Award-Winning Journalist Connie Walker to deliver 2019 Minifie Lecture

Media Advisory Release Date: March 11, 2019 10:00 a.m.

The School of Journalism at the University of Regina is pleased to welcome home award-winning CBC investigative reporter and podcast host, Connie Walker as she presents the 2019 James M. Minifie Lecture.

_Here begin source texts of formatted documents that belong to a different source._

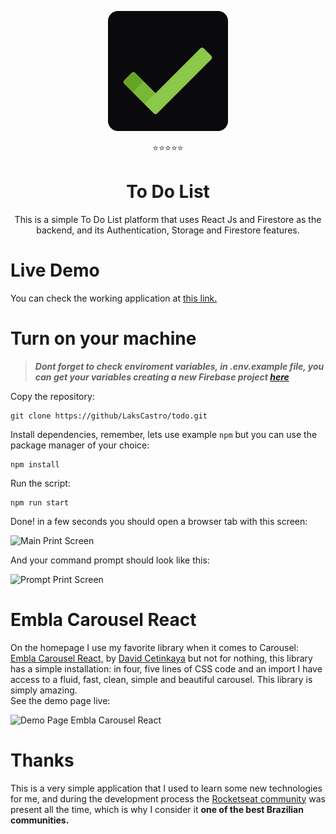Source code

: <p align="center">
    <img src="./src/assets/logo192.png" alt="To Do List Logo" />
<p>
<p align="center">⭐⭐⭐⭐⭐</p>
<h1 align="center">
    To Do List
</h1>
<p align="center">This is a simple To Do List platform that uses React Js and Firestore as the backend, and its Authentication, Storage and Firestore features.</p>


# Live Demo
You can check the working application at [this link.](https://lakscastro.github.io/todo/)

# Turn on your machine
>  _**Dont forget to check enviroment variables, in .env.example file, you can get your variables creating a new Firebase project [here](https://console.firebase.google.com/)**_

Copy the repository:

    git clone https://github/LaksCastro/todo.git
    
Install dependencies, remember, lets use example `npm` but you can use the package manager of your choice:

    npm install
    
Run the script:

    npm run start
    
Done! in a few seconds you should open a browser tab with this screen:    

![Main Print Screen](https://firebasestorage.googleapis.com/v0/b/todo-dd76b.appspot.com/o/Captura%20de%20Tela%20(6).png?alt=media&token=5b94ff9a-74ce-41e7-b320-b7ba51a0f57f)
    
And your command prompt should look like this:    

![Prompt Print Screen](https://firebasestorage.googleapis.com/v0/b/todo-dd76b.appspot.com/o/Captura%20de%20Tela%20(7).png?alt=media&token=174249d5-e764-4304-a357-a86a7d2ca941)

# Embla Carousel React
On the homepage I use my favorite library when it comes to Carousel: [Embla Carousel React,](https://davidcetinkaya.github.io/embla-carousel/) by [David Cetinkaya](https://github.com/davidcetinkaya) but not for nothing, this library has a simple installation: in four, five lines of CSS code and an import I have access to a fluid, fast, clean, simple and beautiful carousel. This library is simply amazing.  
See the demo page live:

![Demo Page Embla Carousel React](https://firebasestorage.googleapis.com/v0/b/todo-dd76b.appspot.com/o/Captura%20de%20Tela%20(8).png?alt=media&token=9d6c183a-9e87-4ca1-a0e5-79996c15e9ce)

# Thanks
This is a very simple application that I used to learn some new technologies for me, and during the development process the [Rocketseat community](https://rocketseat.com.br/comunidade) was present all the time, which is why I consider it __one of the best Brazilian communities.__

Her lecture, titled We Don't Need a Voice, We Need More Microphones, will take place:

Tuesday, March 12 at 7:00 p.m.
Education Auditorium, University of Regina
Complimentary parking will be available in lots 2, 4 and 17 Download a campus map
Admission is free, but space is limited and the venue is expected to fill quickly
Note to media:
Connie Walker is available for scheduled interviews Tuesday, March 12 up until mid-afternoon. Please contact External Relations (information above) to make arrangements. This will be Ms. Walker's only availability.

Connie Walker background:

Walker is an award-winning investigative reporter and host of the CBC News podcast, Missing & Murdered. In 2018, Missing & Murdered: Finding Cleo won the inaugural Best Serialized Story award at the Third Coast International Audio festival. The podcast was also featured in the Columbia Journalism Review, The Rolling Stone, Vulture, Teen Vogue, Chatelaine and was named one of the Best Podcasts of 2018 by Apple Canada.

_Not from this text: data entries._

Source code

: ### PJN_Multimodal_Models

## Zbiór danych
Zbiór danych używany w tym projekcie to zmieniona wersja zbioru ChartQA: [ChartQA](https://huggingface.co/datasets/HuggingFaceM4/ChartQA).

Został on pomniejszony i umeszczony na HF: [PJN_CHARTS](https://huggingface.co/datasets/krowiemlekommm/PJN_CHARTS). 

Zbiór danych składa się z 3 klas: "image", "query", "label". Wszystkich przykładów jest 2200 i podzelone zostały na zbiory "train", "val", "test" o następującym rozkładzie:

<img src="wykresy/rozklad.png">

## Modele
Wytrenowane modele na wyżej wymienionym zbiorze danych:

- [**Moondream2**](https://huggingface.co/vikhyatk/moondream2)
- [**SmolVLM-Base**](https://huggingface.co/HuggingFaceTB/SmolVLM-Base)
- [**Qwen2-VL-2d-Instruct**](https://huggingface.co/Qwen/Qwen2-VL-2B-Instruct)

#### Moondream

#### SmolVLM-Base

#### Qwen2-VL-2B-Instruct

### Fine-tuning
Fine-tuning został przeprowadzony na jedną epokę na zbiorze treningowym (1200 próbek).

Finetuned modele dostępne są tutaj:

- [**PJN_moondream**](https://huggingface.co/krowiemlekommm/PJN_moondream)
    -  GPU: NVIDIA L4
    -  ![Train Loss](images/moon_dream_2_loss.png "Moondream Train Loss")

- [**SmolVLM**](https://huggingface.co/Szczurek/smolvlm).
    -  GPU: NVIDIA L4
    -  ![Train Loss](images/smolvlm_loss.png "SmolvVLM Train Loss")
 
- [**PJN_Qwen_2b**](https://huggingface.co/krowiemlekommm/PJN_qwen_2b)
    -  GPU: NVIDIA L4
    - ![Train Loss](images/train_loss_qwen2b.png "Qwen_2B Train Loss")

In 2017, Missing & Murdered: Who killed Alberta Williams? won the Radio Television Digital News Association's (RTDNA) Adrienne Clarkson Award and was nominated for a Webby Award. Walker and colleagues at the CBC's Indigenous Unit, won multiple awards including the 2016 Canadian Association of Journalists' Don McGillivray investigative award, a Canadian Screen Award and the prestigious Hillman Award for its "Missing & Murdered: The Unsolved Cases of Indigenous Women and Girls" interactive website.
Walker is from the Okanese First Nation in Saskatchewan. She currently lives with her family in Toronto.

James M. Minifie Lecture background:

This will be the 38th edition of the Minifie Lecture. In June 1980, the James M. Minifie Fund was set up to help support the School of Journalism at the University of Regina. The fund has provided the school with modern facilities for classes in all aspects of journalism. The fund also supports a free public annual lecture featuring Canada's most distinguished journalists.

Noted past lecturers include: Derek Stoffel (2015), Nahlah Ayed (2014), Wab Kinew (2013), Kevin Newman (2005), Adrienne Clarkson (1999), Lloyd Robertson (1997) and Pamela Wallin (1992).